◆ **TASK GOAL**: Review the material line by line. Identify and copy every line that contains the string "Parameter".

.....

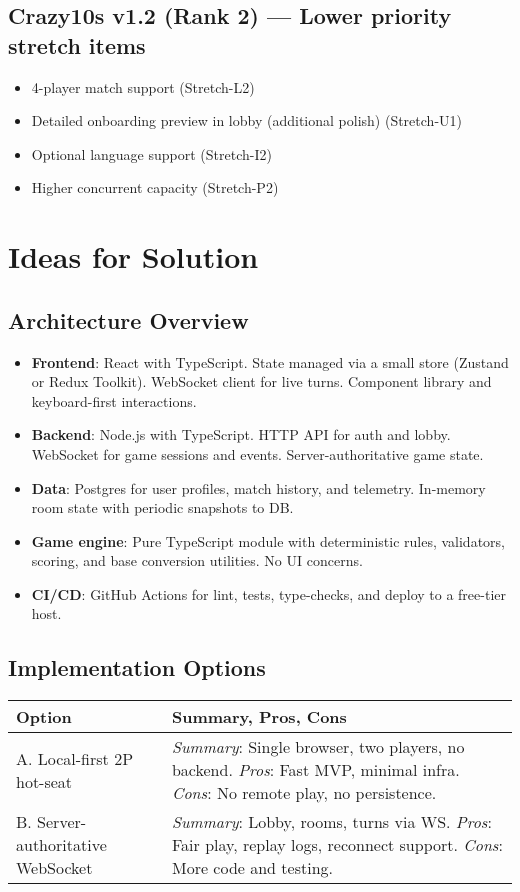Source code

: \documentclass[12pt]{article}
\begin{document}
\subsection{Crazy10s v1.2 (Rank 2) --- Lower priority stretch items}
\begin{itemize}
  \item 4-player match support (Stretch-L2)
  \item Detailed onboarding preview in lobby (additional polish) (Stretch-U1)
  \item Optional language support (Stretch-I2)
  \item Higher concurrent capacity (Stretch-P2)
\end{itemize}

\section{Ideas for Solution}
\subsection{Architecture Overview}
\begin{itemize}
  \item \textbf{Frontend}: React with TypeScript. State managed via a small store (Zustand or Redux Toolkit). WebSocket client for live turns. Component library and keyboard-first interactions.
  \item \textbf{Backend}: Node.js with TypeScript. HTTP API for auth and lobby. WebSocket for game sessions and events. Server-authoritative game state.
  \item \textbf{Data}: Postgres for user profiles, match history, and telemetry. In-memory room state with periodic snapshots to DB.
  \item \textbf{Game engine}: Pure TypeScript module with deterministic rules, validators, scoring, and base conversion utilities. No UI concerns.
  \item \textbf{CI/CD}: GitHub Actions for lint, tests, type-checks, and deploy to a free-tier host.
\end{itemize}

\subsection{Implementation Options}
\begin{tabularx}{\textwidth}{lX}
  \toprule
  \textbf{Option} & \textbf{Summary, Pros, Cons} \\
  \midrule
  A. Local-first 2P hot-seat & \textit{Summary}: Single browser, two players, no backend. \textit{Pros}: Fast MVP, minimal infra. \textit{Cons}: No remote play, no persistence. \\
  \midrule
  B. Server-authoritative WebSocket & \textit{Summary}: Lobby, rooms, turns via WS. \textit{Pros}: Fair play, replay logs, reconnect support. \textit{Cons}: More code and testing. \\
  \midrule
\end{tabularx}
\end{document}

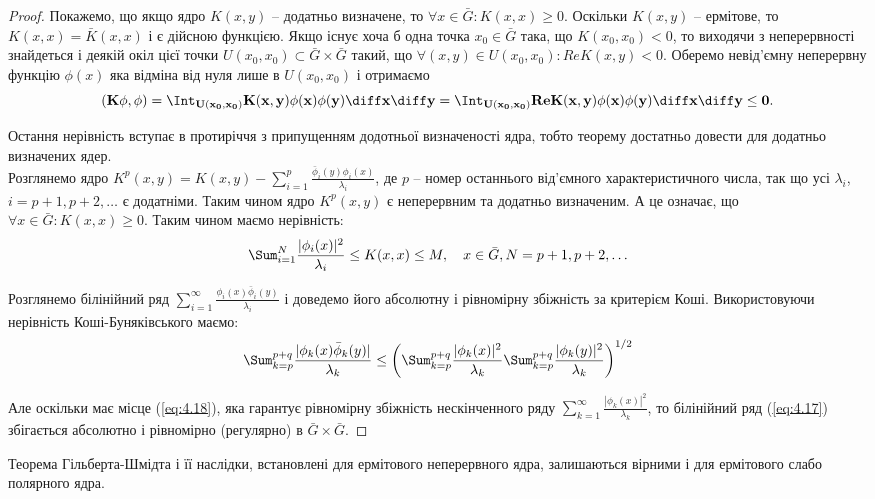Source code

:\begin{proof}
    Покажемо, що якщо ядро $K(x,y)$ -- додатньо визначене, то $\forall x\in\bar G:K(x,x)\ge0$. Оскільки $K(x,y)$ -- ермітове, то $K(x,x)=\bar K(x,x)$ і є дійсною функцією. Якщо існує хоча б одна точка $x_0\in\bar G$ така, що $K(x_0,x_0)<0$, то виходячи з неперервності знайдеться і деякій окіл цієї точки $U(x_0,x_0)\subset\bar G\times\bar G$ такий, що $\forall(x,y)\in U(x_0,x_0):Re K(x,y)<0$. Оберемо невід’ємну неперервну функцію $\phi(x)$ яка відміна від нуля лише в $U(x_0,x_0)$ і отримаємо \[ (\bf{K}\phi,\phi)=\Int_{U(x_0,x_0)}K(x,y)\phi(x)\phi(y)\diff x\diff y=\Int_{U(x_0,x_0)}Re K(x,y)\phi(x)\phi(y)\diff x\diff y\le0.\] 

    Остання нерівність вступає в протиріччя з припущенням додотньої визначеності ядра, тобто теорему достатньо довести для додатньо визначених ядер. \\

    Розглянемо ядро $K^p(x,y)=K(x,y)-\sum_{i=1}^p\frac{\bar\phi_i(y)\phi_i(x)}{\lambda_i}$, де $p$ -- номер останнього від’ємного характеристичного числа, так що усі $\lambda_i$, $i=p+1,p+2,\ldots$ є додатніми. Таким чином ядро $K^p(x,y)$ є неперервним та додатньо визначеним. А це означає, що $\forall x\in\bar G:K(x,x)\ge0$. Таким чином маємо нерівність:
    \begin{equation}
        \label{eq:4.18}
        \Sum_{i=1}^N\dfrac{|\phi_i(x)|^2}{\lambda_i}\le K(x,x)\le M,\quad x\in\bar G, N=p+1,p+2,\ldots
    \end{equation}

    Розглянемо білінійний ряд $\sum_{i=1}^\infty\frac{\phi_i(x)\bar\phi_i(y)}{\lambda_i}$ і доведемо його абсолютну і рівномірну збіжність за критерієм Коші. Використовуючи нерівність Коші-Буняківського маємо:
    \begin{equation}
        \label{eq:4.19}
        \Sum_{k=p}^{p+q}\dfrac{|\phi_k(x)\bar\phi_k(y)|}{\lambda_k}\le\left(\Sum_{k=p}^{p+q}\dfrac{|\phi_k(x)|^2}{\lambda_k}\Sum_{k=p}^{p+q}\dfrac{|\phi_k(y)|^2}{\lambda_k}\right)^{1/2}
    \end{equation}

    Але оскільки має місце (\ref{eq:4.18}), яка гарантує рівномірну збіжність нескінченного ряду $\sum_{k=1}^\infty\frac{|\phi_k(x)|^2}{\lambda_k}$, то білінійний ряд (\ref{eq:4.17}) збігається абсолютно і рівномірно (регулярно) в $\bar G\times\bar G$.
\end{proof}

\begin{remark}
    Теорема Гільберта-Шмідта і її наслідки, встановлені для ермітового неперервного ядра, залишаються вірними і для ермітового слабо полярного ядра.
\end{remark}

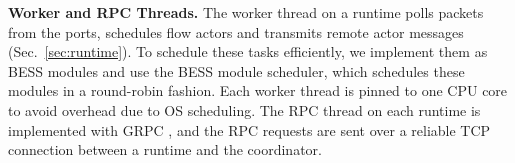 \vspace{1mm}
\noindent \textbf{Worker and RPC Threads.}
The worker thread on a runtime polls packets from the ports, schedules flow actors and transmits remote actor messages (Sec.~\ref{sec:runtime}). To schedule these tasks efficiently, we implement them as BESS modules and use the BESS module scheduler, which schedules these modules in a round-robin fashion. Each worker thread is pinned to one CPU core to avoid overhead due to OS scheduling. %
 The RPC thread on each runtime is implemented with GRPC \cite{grpc}, and the RPC requests are sent over a reliable TCP connection between a runtime and the coordinator.






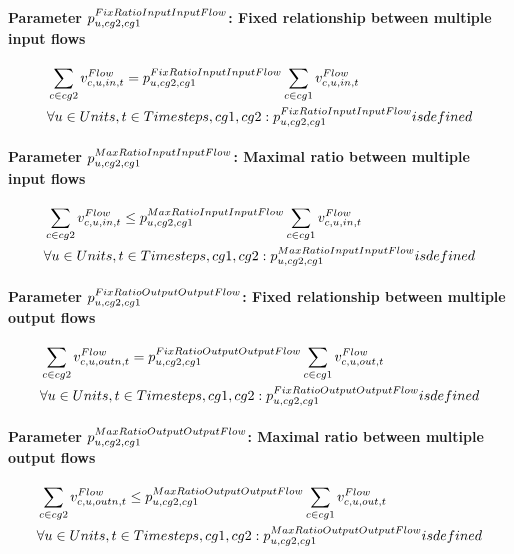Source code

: \paragraph{Parameter $\pFixRatioInputInputFlow$: Fixed relationship between multiple input flows}
\begin{align} \label{eq:fixratioinputinputflow}
&\sum_{\commodity \in cg2} \vFlow[\commodity,\unit,in,\timestep] = \pFixRatioInputInputFlow \sum_{\commodity \in cg1} \vFlow[\commodity,\unit,in,\timestep] \nonumber \\
&\forall \units, \timesteps, cg1, cg2: \pFixRatioInputInputFlow is defined
\end{align}

\paragraph{Parameter $\pMaxRatioInputInputFlow$: Maximal ratio between multiple input flows}
\begin{align} \label{eq:maxratioinputinputflow}
&\sum_{\commodity \in cg2} \vFlow[\commodity,\unit,in,\timestep] \le \pMaxRatioInputInputFlow \sum_{\commodity \in cg1} \vFlow[\commodity,\unit,in,\timestep] \nonumber \\
&\forall \units, \timesteps, cg1, cg2: \pMaxRatioInputInputFlow is defined
\end{align}

\paragraph{Parameter $\pFixRatioOutputOutputFlow$: Fixed relationship between multiple output flows}
\begin{align} \label{eq:fixratiooutputoutputflow}
&\sum_{\commodity \in cg2} \vFlow[\commodity,\unit,outn,\timestep] = \pFixRatioOutputOutputFlow \sum_{\commodity \in cg1} \vFlow[\commodity,\unit,out,\timestep] \nonumber \\
&\forall \units, \timesteps, cg1, cg2: \pFixRatioOutputOutputFlow is defined
\end{align}

\paragraph{Parameter $\pMaxRatioOutputOutputFlow$: Maximal ratio between multiple output flows}
\begin{align} \label{eq:maxratiooutputoutputflow}
&\sum_{\commodity \in cg2} \vFlow[\commodity,\unit,outn,\timestep] \le \pMaxRatioOutputOutputFlow \sum_{\commodity \in cg1} \vFlow[\commodity,\unit,out,\timestep] \nonumber \\
&\forall \units, \timesteps, cg1, cg2: \pMaxRatioOutputOutputFlow is defined
\end{align}




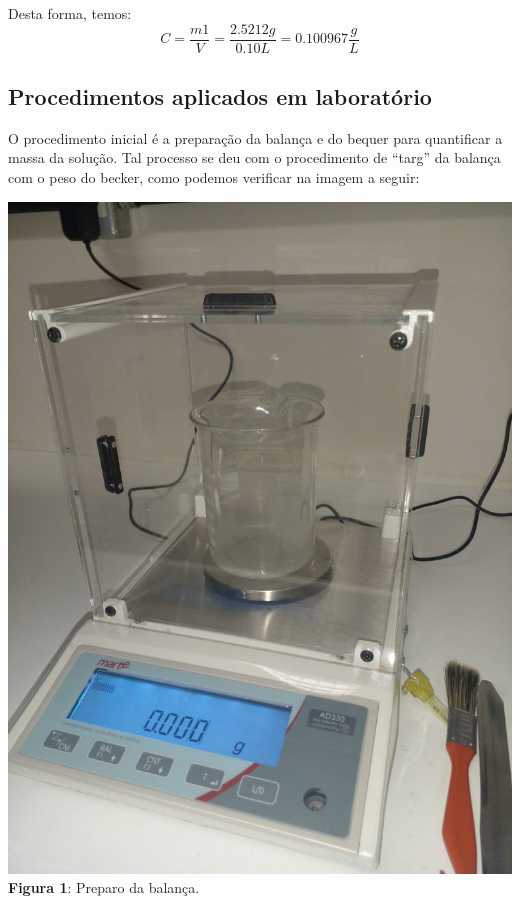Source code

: \documentclass[a4paper, 11pt]{article}
\begin{document}
        \indent Desta forma, temos:
        \begin{equation}
            \label{eq:equacao_concentracao}
            C = \frac{m1}{V}
            = \frac{2.5212g}{0.10L}
            = 0.100967\frac{g}{L}
        \end{equation}

        \subsection{Procedimentos aplicados em laboratório}\label{sec:procedimentos_laboratorio}
        \indent O procedimento inicial é a preparação da balança e do bequer para quantificar a massa da solução\@. Tal processo
        se deu com o procedimento de ``targ'' da balança com o peso do becker, como podemos verificar na imagem a seguir\@: \\
        \begin{center}
            \includegraphics[scale=0.2]{03. preparo da balanca.jpeg}\\
            \singlespacing
            \textbf{Figura 1}: Preparo da balança\@.
        \end{center}
        \doublespacing
\end{document}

.....

◆ **TASK RESPONSE**:
: \paragraph{Parameter $\pFixRatioInputInputFlow$: Fixed relationship between multiple input flows}
\paragraph{Parameter $\pMaxRatioInputInputFlow$: Maximal ratio between multiple input flows}
\paragraph{Parameter $\pFixRatioOutputOutputFlow$: Fixed relationship between multiple output flows}
\paragraph{Parameter $\pMaxRatioOutputOutputFlow$: Maximal ratio between multiple output flows}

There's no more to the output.